TASK GOAL →
Start to finish, repeat the records exactly.

====

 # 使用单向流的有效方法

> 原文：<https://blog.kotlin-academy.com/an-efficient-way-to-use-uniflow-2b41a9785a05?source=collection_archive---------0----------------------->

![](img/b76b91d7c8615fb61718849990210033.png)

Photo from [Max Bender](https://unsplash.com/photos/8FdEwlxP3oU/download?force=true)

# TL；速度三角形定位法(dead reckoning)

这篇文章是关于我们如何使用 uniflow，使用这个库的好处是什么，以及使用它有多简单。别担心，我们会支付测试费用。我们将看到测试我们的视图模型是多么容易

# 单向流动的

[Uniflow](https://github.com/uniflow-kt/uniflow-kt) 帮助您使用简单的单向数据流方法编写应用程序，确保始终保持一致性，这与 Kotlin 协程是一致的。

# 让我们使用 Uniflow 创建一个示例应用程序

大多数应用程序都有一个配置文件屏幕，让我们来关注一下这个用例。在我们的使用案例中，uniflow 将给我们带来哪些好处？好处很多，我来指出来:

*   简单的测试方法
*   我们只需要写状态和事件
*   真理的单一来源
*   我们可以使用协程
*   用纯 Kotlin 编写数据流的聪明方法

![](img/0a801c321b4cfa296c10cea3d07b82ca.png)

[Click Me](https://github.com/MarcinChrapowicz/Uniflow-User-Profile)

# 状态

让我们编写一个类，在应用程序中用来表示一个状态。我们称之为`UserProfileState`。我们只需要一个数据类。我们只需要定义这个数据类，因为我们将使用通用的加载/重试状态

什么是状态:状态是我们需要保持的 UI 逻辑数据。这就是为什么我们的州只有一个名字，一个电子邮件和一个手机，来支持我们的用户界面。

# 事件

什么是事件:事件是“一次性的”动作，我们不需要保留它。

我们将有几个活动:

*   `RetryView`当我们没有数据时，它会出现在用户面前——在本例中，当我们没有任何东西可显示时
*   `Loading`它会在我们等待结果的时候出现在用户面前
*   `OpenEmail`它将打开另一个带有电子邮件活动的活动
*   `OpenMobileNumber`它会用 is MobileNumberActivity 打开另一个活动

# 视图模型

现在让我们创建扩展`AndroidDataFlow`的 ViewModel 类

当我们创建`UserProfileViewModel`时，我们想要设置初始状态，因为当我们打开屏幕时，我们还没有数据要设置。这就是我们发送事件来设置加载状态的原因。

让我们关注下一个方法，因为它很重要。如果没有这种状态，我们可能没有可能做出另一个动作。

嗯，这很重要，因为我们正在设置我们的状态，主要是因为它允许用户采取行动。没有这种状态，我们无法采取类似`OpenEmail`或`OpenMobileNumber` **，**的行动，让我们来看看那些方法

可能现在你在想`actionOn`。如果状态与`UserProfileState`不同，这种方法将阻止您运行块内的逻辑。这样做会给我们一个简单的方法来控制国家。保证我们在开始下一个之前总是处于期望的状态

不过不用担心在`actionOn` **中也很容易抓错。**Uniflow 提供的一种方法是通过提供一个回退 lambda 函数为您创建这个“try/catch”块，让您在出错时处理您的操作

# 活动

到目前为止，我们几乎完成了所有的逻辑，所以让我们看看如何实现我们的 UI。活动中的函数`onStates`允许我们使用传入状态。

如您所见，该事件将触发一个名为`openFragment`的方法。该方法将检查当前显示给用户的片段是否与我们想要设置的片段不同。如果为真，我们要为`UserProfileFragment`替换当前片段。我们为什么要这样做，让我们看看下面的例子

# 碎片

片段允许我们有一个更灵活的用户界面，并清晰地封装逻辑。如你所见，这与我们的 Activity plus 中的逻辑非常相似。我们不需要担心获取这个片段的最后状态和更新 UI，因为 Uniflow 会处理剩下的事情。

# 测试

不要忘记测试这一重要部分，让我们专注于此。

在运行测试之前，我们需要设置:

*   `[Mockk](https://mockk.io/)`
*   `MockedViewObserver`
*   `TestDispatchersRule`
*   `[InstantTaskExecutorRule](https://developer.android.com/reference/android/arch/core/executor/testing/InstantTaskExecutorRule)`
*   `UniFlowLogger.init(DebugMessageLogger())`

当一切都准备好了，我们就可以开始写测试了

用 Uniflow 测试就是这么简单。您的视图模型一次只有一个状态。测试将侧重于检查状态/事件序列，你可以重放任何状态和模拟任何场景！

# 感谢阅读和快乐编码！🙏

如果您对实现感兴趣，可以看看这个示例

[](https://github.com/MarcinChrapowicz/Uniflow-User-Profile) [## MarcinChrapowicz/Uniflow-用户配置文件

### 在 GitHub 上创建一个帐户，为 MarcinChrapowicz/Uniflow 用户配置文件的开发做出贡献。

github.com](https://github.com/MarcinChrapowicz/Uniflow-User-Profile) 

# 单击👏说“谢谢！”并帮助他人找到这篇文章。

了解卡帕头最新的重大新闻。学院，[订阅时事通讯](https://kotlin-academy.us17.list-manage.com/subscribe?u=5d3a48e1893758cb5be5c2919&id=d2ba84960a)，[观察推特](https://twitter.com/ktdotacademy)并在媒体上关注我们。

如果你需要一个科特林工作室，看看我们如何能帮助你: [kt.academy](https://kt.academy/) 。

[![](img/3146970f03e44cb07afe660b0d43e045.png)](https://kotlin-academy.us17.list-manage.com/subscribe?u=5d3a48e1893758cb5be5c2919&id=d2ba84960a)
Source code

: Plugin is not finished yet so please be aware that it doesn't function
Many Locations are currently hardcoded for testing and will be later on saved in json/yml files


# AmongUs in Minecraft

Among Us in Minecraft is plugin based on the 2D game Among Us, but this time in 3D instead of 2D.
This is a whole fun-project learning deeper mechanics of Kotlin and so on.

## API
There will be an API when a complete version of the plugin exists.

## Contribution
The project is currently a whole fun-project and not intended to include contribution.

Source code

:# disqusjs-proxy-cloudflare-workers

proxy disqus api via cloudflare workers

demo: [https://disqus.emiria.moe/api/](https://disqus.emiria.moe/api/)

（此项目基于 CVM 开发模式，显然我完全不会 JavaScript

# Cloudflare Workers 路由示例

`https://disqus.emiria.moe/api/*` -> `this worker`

====

PROBLEM SOLUTION →
 # 使用单向流的有效方法

> 原文：<https://blog.kotlin-academy.com/an-efficient-way-to-use-uniflow-2b41a9785a05?source=collection_archive---------0----------------------->

![](img/b76b91d7c8615fb61718849990210033.png)

Photo from [Max Bender](https://unsplash.com/photos/8FdEwlxP3oU/download?force=true)

# TL；速度三角形定位法(dead reckoning)

这篇文章是关于我们如何使用 uniflow，使用这个库的好处是什么，以及使用它有多简单。别担心，我们会支付测试费用。我们将看到测试我们的视图模型是多么容易

# 单向流动的

[Uniflow](https://github.com/uniflow-kt/uniflow-kt) 帮助您使用简单的单向数据流方法编写应用程序，确保始终保持一致性，这与 Kotlin 协程是一致的。

# 让我们使用 Uniflow 创建一个示例应用程序

大多数应用程序都有一个配置文件屏幕，让我们来关注一下这个用例。在我们的使用案例中，uniflow 将给我们带来哪些好处？好处很多，我来指出来:

*   简单的测试方法
*   我们只需要写状态和事件
*   真理的单一来源
*   我们可以使用协程
*   用纯 Kotlin 编写数据流的聪明方法

![](img/0a801c321b4cfa296c10cea3d07b82ca.png)

[Click Me](https://github.com/MarcinChrapowicz/Uniflow-User-Profile)

# 状态

让我们编写一个类，在应用程序中用来表示一个状态。我们称之为`UserProfileState`。我们只需要一个数据类。我们只需要定义这个数据类，因为我们将使用通用的加载/重试状态

什么是状态:状态是我们需要保持的 UI 逻辑数据。这就是为什么我们的州只有一个名字，一个电子邮件和一个手机，来支持我们的用户界面。

# 事件

什么是事件:事件是“一次性的”动作，我们不需要保留它。

我们将有几个活动:

*   `RetryView`当我们没有数据时，它会出现在用户面前——在本例中，当我们没有任何东西可显示时
*   `Loading`它会在我们等待结果的时候出现在用户面前
*   `OpenEmail`它将打开另一个带有电子邮件活动的活动
*   `OpenMobileNumber`它会用 is MobileNumberActivity 打开另一个活动

# 视图模型

现在让我们创建扩展`AndroidDataFlow`的 ViewModel 类

当我们创建`UserProfileViewModel`时，我们想要设置初始状态，因为当我们打开屏幕时，我们还没有数据要设置。这就是我们发送事件来设置加载状态的原因。

让我们关注下一个方法，因为它很重要。如果没有这种状态，我们可能没有可能做出另一个动作。

嗯，这很重要，因为我们正在设置我们的状态，主要是因为它允许用户采取行动。没有这种状态，我们无法采取类似`OpenEmail`或`OpenMobileNumber` **，**的行动，让我们来看看那些方法

可能现在你在想`actionOn`。如果状态与`UserProfileState`不同，这种方法将阻止您运行块内的逻辑。这样做会给我们一个简单的方法来控制国家。保证我们在开始下一个之前总是处于期望的状态

不过不用担心在`actionOn` **中也很容易抓错。**Uniflow 提供的一种方法是通过提供一个回退 lambda 函数为您创建这个“try/catch”块，让您在出错时处理您的操作

# 活动

到目前为止，我们几乎完成了所有的逻辑，所以让我们看看如何实现我们的 UI。活动中的函数`onStates`允许我们使用传入状态。

如您所见，该事件将触发一个名为`openFragment`的方法。该方法将检查当前显示给用户的片段是否与我们想要设置的片段不同。如果为真，我们要为`UserProfileFragment`替换当前片段。我们为什么要这样做，让我们看看下面的例子

# 碎片

片段允许我们有一个更灵活的用户界面，并清晰地封装逻辑。如你所见，这与我们的 Activity plus 中的逻辑非常相似。我们不需要担心获取这个片段的最后状态和更新 UI，因为 Uniflow 会处理剩下的事情。

# 测试

不要忘记测试这一重要部分，让我们专注于此。

在运行测试之前，我们需要设置:

*   `[Mockk](https://mockk.io/)`
*   `MockedViewObserver`
*   `TestDispatchersRule`
*   `[InstantTaskExecutorRule](https://developer.android.com/reference/android/arch/core/executor/testing/InstantTaskExecutorRule)`
*   `UniFlowLogger.init(DebugMessageLogger())`

当一切都准备好了，我们就可以开始写测试了

用 Uniflow 测试就是这么简单。您的视图模型一次只有一个状态。测试将侧重于检查状态/事件序列，你可以重放任何状态和模拟任何场景！

# 感谢阅读和快乐编码！🙏

如果您对实现感兴趣，可以看看这个示例

[](https://github.com/MarcinChrapowicz/Uniflow-User-Profile) [## MarcinChrapowicz/Uniflow-用户配置文件

### 在 GitHub 上创建一个帐户，为 MarcinChrapowicz/Uniflow 用户配置文件的开发做出贡献。

github.com](https://github.com/MarcinChrapowicz/Uniflow-User-Profile) 

# 单击👏说“谢谢！”并帮助他人找到这篇文章。

了解卡帕头最新的重大新闻。学院，[订阅时事通讯](https://kotlin-academy.us17.list-manage.com/subscribe?u=5d3a48e1893758cb5be5c2919&id=d2ba84960a)，[观察推特](https://twitter.com/ktdotacademy)并在媒体上关注我们。

如果你需要一个科特林工作室，看看我们如何能帮助你: [kt.academy](https://kt.academy/) 。

[![](img/3146970f03e44cb07afe660b0d43e045.png)](https://kotlin-academy.us17.list-manage.com/subscribe?u=5d3a48e1893758cb5be5c2919&id=d2ba84960a)
Source code

: Plugin is not finished yet so please be aware that it doesn't function
Many Locations are currently hardcoded for testing and will be later on saved in json/yml files


# AmongUs in Minecraft

Among Us in Minecraft is plugin based on the 2D game Among Us, but this time in 3D instead of 2D.
This is a whole fun-project learning deeper mechanics of Kotlin and so on.

## API
There will be an API when a complete version of the plugin exists.

## Contribution
The project is currently a whole fun-project and not intended to include contribution.

Source code

:# disqusjs-proxy-cloudflare-workers

proxy disqus api via cloudflare workers

demo: [https://disqus.emiria.moe/api/](https://disqus.emiria.moe/api/)

（此项目基于 CVM 开发模式，显然我完全不会 JavaScript

# Cloudflare Workers 路由示例

`https://disqus.emiria.moe/api/*` -> `this worker`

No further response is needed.